*** Opening Data provided ***

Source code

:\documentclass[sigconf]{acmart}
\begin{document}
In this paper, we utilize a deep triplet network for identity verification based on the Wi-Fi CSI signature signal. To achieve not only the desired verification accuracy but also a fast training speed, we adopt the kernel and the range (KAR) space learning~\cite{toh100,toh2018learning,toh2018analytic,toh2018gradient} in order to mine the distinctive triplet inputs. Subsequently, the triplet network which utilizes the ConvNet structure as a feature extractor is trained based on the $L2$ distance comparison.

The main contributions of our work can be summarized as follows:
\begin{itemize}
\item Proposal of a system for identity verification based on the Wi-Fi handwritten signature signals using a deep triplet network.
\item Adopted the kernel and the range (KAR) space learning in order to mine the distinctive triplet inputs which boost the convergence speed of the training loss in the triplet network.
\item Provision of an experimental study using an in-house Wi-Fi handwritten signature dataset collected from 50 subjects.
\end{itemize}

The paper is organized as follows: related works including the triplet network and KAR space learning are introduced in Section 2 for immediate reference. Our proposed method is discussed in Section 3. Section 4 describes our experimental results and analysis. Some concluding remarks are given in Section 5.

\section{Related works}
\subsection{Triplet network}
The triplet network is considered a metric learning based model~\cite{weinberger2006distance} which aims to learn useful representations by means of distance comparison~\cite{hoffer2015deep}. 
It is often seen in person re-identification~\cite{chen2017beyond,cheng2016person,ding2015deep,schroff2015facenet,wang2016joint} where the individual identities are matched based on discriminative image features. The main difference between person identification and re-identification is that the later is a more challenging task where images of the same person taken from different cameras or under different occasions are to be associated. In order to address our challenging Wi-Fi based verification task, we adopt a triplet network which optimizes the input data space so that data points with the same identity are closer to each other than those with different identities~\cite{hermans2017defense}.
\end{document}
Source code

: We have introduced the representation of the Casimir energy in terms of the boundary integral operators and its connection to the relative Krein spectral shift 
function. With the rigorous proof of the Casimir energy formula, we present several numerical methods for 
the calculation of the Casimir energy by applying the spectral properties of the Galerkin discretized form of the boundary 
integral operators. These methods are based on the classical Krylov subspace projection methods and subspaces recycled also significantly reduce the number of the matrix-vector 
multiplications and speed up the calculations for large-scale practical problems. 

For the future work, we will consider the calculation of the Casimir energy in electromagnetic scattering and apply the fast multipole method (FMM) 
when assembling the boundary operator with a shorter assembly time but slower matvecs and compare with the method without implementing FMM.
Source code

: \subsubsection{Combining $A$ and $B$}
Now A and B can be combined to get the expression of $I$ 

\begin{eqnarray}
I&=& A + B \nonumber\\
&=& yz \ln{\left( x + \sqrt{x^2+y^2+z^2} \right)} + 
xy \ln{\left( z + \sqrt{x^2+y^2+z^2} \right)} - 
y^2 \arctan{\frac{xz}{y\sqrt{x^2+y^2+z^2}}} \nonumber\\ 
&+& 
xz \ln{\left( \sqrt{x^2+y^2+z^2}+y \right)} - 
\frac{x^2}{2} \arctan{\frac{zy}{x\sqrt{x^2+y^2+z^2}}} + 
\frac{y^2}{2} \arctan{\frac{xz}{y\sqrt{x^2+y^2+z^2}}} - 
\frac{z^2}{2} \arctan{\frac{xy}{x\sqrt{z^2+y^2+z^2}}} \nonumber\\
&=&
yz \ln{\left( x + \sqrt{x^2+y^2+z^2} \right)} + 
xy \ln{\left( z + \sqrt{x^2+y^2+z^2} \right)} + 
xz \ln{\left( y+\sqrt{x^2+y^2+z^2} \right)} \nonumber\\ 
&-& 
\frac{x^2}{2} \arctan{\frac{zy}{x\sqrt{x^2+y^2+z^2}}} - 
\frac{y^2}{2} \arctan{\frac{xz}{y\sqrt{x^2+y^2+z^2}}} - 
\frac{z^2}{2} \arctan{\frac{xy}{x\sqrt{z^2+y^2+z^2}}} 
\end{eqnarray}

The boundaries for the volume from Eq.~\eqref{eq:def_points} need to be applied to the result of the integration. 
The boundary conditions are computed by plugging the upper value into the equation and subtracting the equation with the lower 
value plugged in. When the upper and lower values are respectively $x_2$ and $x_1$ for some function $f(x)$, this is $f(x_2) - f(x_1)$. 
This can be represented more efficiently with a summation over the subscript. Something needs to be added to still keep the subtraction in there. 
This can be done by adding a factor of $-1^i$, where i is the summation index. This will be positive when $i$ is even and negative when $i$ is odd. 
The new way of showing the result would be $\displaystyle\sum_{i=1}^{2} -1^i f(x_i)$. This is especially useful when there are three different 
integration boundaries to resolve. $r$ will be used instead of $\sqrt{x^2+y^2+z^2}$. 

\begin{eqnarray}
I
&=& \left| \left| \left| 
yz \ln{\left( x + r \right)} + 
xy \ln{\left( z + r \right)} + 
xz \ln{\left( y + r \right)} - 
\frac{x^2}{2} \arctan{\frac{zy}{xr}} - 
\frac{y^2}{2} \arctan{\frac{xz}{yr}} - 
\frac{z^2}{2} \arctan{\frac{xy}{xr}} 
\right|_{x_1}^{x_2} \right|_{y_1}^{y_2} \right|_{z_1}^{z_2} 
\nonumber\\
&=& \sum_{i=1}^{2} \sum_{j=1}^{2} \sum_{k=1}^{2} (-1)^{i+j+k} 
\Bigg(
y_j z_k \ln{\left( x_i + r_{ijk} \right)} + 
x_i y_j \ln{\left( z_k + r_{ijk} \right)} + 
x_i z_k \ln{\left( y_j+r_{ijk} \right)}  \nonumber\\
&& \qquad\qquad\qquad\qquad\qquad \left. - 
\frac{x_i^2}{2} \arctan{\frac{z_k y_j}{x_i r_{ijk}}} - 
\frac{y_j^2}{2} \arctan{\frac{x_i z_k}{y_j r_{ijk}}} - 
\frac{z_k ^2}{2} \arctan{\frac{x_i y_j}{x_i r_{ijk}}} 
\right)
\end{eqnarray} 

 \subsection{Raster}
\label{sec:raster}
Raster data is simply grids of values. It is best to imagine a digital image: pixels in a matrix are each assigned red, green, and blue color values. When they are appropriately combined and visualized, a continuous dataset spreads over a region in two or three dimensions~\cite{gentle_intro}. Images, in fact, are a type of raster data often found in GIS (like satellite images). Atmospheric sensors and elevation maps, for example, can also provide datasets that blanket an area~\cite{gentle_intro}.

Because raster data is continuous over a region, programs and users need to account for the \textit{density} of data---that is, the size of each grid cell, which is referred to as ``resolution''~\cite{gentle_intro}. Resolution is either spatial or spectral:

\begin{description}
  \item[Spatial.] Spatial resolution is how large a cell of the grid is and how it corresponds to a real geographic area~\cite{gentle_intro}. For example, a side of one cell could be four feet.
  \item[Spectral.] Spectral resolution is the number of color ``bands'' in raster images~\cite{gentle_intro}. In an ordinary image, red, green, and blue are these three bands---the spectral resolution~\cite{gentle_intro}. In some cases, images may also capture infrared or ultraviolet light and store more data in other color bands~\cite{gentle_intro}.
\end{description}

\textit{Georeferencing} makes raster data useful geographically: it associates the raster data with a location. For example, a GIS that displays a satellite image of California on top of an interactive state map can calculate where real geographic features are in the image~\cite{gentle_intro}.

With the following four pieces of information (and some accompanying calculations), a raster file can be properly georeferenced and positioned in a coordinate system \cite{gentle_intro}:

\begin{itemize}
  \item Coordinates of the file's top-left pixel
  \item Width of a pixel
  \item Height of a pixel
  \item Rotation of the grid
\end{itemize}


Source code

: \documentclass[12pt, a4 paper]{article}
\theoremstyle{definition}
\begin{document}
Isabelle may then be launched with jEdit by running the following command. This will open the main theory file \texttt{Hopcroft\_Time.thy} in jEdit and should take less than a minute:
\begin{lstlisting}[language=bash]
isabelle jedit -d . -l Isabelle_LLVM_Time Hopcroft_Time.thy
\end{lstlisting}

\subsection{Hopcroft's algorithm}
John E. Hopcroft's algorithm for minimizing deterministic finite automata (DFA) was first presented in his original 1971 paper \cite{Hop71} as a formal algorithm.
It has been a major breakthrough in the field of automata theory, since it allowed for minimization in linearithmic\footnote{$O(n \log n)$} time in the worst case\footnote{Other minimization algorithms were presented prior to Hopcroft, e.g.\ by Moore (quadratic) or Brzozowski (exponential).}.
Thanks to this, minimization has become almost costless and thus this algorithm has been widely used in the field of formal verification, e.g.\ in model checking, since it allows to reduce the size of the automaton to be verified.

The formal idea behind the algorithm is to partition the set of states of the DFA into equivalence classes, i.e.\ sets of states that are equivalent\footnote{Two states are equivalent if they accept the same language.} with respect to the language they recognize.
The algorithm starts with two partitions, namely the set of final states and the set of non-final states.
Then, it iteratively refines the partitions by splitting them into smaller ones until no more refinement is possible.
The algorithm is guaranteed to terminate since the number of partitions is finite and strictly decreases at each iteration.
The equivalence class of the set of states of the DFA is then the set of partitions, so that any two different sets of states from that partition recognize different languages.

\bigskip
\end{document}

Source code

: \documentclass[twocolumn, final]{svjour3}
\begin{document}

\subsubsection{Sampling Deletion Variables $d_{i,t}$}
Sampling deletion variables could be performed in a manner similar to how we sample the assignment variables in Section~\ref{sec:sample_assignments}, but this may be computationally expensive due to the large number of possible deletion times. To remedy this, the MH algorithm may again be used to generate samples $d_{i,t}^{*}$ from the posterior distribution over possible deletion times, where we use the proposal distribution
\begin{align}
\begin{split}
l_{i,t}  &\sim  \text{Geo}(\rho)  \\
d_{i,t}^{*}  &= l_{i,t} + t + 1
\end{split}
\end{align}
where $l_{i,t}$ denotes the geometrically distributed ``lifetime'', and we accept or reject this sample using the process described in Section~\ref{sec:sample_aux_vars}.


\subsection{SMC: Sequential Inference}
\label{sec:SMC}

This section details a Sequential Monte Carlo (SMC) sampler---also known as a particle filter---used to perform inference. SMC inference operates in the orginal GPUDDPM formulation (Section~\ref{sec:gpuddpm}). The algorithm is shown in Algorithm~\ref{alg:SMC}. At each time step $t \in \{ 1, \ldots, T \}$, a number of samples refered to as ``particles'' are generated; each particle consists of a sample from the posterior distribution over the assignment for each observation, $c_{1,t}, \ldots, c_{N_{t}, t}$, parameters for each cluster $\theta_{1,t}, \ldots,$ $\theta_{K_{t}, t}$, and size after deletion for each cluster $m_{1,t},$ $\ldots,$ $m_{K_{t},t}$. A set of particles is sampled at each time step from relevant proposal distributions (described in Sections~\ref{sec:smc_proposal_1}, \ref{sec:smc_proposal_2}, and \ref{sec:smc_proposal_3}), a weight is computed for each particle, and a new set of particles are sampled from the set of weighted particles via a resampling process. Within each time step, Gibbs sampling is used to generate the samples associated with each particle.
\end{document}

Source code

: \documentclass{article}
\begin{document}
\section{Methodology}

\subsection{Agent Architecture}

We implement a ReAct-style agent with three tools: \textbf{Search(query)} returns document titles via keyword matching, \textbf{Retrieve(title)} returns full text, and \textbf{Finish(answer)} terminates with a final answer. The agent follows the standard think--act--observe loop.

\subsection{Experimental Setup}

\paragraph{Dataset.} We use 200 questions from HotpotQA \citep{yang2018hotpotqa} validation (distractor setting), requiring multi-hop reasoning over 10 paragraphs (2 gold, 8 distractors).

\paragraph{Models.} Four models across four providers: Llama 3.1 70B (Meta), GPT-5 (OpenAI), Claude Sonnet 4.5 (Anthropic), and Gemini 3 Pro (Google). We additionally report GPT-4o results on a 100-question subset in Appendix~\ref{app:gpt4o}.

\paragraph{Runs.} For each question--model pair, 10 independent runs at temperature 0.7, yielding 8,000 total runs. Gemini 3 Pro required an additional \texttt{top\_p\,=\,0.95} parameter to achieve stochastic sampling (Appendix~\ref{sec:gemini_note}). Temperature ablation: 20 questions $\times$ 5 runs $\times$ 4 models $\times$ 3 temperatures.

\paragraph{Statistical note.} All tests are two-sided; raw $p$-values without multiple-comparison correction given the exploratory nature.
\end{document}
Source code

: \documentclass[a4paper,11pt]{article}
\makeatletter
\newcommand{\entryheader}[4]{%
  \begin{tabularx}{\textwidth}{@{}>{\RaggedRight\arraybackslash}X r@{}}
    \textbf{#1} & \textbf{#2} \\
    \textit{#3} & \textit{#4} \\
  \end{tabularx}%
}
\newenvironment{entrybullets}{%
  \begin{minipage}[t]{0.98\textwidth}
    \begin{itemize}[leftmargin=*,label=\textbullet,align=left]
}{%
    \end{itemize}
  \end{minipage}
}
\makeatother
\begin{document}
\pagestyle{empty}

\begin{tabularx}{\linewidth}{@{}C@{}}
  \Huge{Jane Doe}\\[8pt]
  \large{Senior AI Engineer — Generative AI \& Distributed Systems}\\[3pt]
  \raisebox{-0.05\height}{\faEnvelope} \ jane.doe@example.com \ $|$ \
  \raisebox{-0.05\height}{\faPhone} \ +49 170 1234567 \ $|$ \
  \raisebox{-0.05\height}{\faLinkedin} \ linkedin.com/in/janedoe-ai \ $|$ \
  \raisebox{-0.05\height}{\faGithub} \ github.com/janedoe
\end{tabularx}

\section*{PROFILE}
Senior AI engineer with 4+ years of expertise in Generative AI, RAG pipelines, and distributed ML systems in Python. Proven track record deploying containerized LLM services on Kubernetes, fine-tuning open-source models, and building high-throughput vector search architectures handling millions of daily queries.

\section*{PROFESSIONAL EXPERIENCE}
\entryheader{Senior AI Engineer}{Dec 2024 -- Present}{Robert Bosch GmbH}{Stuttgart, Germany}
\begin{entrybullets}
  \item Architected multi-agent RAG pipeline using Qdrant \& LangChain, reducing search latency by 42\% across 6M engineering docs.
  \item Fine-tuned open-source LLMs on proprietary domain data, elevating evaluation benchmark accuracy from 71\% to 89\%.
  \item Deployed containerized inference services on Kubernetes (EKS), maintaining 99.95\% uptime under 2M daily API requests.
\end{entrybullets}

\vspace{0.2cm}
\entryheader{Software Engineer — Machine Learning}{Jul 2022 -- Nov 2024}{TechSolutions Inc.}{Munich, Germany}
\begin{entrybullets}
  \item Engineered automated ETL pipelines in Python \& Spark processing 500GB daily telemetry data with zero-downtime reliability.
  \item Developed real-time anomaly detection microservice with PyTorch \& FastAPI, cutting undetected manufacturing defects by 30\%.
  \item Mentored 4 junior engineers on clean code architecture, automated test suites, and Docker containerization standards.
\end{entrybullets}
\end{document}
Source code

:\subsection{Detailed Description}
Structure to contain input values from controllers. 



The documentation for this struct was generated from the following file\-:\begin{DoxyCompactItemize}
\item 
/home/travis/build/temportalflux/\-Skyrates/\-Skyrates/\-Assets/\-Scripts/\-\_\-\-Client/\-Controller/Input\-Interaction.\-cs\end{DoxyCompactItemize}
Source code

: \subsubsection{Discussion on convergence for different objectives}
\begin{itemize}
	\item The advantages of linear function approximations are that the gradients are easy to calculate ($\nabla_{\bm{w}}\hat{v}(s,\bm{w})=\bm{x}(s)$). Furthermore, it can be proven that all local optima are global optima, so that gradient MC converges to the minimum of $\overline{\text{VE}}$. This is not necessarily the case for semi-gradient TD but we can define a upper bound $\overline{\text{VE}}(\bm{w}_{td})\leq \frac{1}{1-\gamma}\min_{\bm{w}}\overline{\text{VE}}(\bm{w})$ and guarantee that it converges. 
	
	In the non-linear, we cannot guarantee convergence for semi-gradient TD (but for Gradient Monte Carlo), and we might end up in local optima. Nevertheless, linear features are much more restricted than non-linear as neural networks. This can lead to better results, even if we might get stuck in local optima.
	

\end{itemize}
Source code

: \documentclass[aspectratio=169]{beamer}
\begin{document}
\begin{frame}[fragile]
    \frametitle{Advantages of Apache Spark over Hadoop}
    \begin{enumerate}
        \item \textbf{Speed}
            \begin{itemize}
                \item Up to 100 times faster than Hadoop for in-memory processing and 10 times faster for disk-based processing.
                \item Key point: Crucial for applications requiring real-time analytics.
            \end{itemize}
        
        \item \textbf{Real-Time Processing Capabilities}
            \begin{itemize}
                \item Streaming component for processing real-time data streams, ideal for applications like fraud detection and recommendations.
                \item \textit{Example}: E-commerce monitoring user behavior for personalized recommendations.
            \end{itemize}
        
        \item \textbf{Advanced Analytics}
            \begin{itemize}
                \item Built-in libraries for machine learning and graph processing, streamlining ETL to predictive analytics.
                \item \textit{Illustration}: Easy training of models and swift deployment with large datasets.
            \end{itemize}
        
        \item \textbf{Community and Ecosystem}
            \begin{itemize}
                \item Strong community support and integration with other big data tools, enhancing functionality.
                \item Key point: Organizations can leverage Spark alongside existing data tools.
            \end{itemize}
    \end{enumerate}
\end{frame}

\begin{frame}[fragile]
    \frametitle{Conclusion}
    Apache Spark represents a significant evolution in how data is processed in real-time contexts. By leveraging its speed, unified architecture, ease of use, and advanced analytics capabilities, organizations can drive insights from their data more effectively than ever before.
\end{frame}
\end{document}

*** Closing Data provided ***

= What to produce =
Lines with the string "cell" in the data above: say how many there are, giving the number alone.

= Written answer =
2